DIRECTIONS |
Go to the line containing "like 3:05 pm. |" in the records below and print it and every following line exactly, on through the line containing "inserted instead. |", then stop.
Start of MATERIAL TO PROCESS
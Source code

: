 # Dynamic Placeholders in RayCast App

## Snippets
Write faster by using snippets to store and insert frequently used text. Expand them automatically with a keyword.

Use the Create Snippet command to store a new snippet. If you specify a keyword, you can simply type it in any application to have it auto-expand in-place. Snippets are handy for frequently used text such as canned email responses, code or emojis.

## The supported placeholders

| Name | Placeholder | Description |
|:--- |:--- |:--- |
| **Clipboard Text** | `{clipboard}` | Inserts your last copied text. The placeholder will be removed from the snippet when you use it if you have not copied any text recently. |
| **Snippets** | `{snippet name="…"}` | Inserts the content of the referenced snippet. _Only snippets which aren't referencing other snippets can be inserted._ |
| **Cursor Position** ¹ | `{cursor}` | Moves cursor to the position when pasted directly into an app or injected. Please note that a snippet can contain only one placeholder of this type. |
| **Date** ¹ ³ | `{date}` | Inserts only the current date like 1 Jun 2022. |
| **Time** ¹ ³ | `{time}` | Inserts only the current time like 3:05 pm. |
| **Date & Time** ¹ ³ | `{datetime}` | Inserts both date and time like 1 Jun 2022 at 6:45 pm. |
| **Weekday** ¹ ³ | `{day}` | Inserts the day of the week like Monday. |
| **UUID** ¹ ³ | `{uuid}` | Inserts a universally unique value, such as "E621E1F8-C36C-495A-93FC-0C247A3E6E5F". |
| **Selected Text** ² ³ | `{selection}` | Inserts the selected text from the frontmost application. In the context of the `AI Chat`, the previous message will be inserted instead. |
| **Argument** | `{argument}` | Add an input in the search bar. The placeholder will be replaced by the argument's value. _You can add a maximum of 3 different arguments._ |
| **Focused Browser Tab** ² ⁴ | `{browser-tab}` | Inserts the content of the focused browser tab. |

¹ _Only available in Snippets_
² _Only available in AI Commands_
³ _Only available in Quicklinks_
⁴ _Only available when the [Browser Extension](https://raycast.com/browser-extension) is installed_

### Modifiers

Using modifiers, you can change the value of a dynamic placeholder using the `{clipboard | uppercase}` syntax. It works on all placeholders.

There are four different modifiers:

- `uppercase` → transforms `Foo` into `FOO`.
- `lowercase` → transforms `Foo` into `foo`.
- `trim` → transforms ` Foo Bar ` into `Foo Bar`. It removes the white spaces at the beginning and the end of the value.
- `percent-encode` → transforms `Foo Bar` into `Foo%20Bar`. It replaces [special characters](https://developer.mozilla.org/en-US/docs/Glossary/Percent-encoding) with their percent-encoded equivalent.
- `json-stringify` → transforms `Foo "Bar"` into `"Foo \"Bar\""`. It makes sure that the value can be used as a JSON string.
End of MATERIAL TO PROCESS
TASK ANSWER |
| **Time** ¹ ³ | `{time}` | Inserts only the current time like 3:05 pm. |
| **Date & Time** ¹ ³ | `{datetime}` | Inserts both date and time like 1 Jun 2022 at 6:45 pm. |
| **Weekday** ¹ ³ | `{day}` | Inserts the day of the week like Monday. |
| **UUID** ¹ ³ | `{uuid}` | Inserts a universally unique value, such as "E621E1F8-C36C-495A-93FC-0C247A3E6E5F". |
| **Selected Text** ² ³ | `{selection}` | Inserts the selected text from the frontmost application. In the context of the `AI Chat`, the previous message will be inserted instead. |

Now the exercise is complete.